── Information supplied ──

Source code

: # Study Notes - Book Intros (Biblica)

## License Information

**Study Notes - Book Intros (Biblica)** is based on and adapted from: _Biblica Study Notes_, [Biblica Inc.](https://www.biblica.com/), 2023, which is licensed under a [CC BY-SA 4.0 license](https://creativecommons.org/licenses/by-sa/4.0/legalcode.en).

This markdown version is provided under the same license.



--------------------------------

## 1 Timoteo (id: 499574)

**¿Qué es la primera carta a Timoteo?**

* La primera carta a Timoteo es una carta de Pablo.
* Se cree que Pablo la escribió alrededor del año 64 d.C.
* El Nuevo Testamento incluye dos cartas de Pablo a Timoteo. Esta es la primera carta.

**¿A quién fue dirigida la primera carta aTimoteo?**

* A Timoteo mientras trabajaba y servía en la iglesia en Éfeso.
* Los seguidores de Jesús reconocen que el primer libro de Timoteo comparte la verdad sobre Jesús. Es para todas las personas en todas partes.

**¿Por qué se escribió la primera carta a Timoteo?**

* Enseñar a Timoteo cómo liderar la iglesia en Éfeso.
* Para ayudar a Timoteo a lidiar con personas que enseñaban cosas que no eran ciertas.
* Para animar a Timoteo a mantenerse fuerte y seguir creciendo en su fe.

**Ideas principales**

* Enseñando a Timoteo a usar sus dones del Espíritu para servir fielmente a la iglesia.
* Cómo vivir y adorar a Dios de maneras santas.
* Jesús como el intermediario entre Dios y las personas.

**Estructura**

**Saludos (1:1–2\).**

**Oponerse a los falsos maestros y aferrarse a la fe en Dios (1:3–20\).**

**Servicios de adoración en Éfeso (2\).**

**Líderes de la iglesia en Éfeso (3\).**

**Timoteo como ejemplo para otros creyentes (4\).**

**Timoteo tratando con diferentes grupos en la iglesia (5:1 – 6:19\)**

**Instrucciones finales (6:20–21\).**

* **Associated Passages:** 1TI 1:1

───

**Assignment:**
Your reply should contain each entry, copied without alteration.

**Finished task:**
Source code

: # Study Notes - Book Intros (Biblica)

## License Information

**Study Notes - Book Intros (Biblica)** is based on and adapted from: _Biblica Study Notes_, [Biblica Inc.](https://www.biblica.com/), 2023, which is licensed under a [CC BY-SA 4.0 license](https://creativecommons.org/licenses/by-sa/4.0/legalcode.en).

This markdown version is provided under the same license.



--------------------------------

## 1 Timoteo (id: 499574)

**¿Qué es la primera carta a Timoteo?**

* La primera carta a Timoteo es una carta de Pablo.
* Se cree que Pablo la escribió alrededor del año 64 d.C.
* El Nuevo Testamento incluye dos cartas de Pablo a Timoteo. Esta es la primera carta.

**¿A quién fue dirigida la primera carta aTimoteo?**

* A Timoteo mientras trabajaba y servía en la iglesia en Éfeso.
* Los seguidores de Jesús reconocen que el primer libro de Timoteo comparte la verdad sobre Jesús. Es para todas las personas en todas partes.

**¿Por qué se escribió la primera carta a Timoteo?**

* Enseñar a Timoteo cómo liderar la iglesia en Éfeso.
* Para ayudar a Timoteo a lidiar con personas que enseñaban cosas que no eran ciertas.
* Para animar a Timoteo a mantenerse fuerte y seguir creciendo en su fe.

**Ideas principales**

* Enseñando a Timoteo a usar sus dones del Espíritu para servir fielmente a la iglesia.
* Cómo vivir y adorar a Dios de maneras santas.
* Jesús como el intermediario entre Dios y las personas.

**Estructura**

**Saludos (1:1–2\).**

**Oponerse a los falsos maestros y aferrarse a la fe en Dios (1:3–20\).**

**Servicios de adoración en Éfeso (2\).**

**Líderes de la iglesia en Éfeso (3\).**

**Timoteo como ejemplo para otros creyentes (4\).**

**Timoteo tratando con diferentes grupos en la iglesia (5:1 – 6:19\)**

**Instrucciones finales (6:20–21\).**

* **Associated Passages:** 1TI 1:1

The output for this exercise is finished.